• **Record extracts**
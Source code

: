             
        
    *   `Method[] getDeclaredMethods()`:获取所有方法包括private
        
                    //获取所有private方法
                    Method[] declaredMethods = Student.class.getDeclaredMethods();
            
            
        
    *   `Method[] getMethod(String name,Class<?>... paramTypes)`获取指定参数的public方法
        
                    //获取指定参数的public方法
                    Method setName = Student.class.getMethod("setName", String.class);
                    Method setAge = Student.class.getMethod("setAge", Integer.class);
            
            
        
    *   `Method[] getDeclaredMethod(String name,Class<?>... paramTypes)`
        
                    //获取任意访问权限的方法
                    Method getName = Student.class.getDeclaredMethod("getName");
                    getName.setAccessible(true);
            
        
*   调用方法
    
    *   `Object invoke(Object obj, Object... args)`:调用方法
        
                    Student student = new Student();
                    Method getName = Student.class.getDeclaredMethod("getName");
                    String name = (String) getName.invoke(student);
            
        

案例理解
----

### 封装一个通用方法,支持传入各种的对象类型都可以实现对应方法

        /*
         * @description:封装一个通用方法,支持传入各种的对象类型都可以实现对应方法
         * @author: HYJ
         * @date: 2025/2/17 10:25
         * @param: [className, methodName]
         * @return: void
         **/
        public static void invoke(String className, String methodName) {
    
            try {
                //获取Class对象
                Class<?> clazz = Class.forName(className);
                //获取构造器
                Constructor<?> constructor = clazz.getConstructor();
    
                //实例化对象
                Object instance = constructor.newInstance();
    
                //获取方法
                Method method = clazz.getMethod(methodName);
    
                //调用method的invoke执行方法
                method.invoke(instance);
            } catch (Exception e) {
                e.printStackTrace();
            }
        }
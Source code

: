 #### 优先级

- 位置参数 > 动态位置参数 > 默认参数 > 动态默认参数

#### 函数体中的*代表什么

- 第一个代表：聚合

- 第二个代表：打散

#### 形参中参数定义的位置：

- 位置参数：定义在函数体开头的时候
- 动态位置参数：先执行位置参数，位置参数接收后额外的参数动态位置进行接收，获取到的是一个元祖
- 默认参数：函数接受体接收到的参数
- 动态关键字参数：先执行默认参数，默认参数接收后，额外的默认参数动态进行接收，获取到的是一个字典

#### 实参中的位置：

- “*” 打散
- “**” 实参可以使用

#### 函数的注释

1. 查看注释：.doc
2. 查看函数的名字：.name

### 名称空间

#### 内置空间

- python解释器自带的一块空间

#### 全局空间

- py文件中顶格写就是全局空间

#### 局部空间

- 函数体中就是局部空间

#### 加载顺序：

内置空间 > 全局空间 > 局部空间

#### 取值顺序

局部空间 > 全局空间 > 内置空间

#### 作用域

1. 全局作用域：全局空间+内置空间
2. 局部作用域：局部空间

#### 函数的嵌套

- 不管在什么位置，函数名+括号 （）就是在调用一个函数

• **Your instructions**
Each line of the entries where the string "获取指定参数的public方法" occurs should be shown.

• **Your solution**
    *   `Method[] getMethod(String name,Class<?>... paramTypes)`获取指定参数的public方法
                    //获取指定参数的public方法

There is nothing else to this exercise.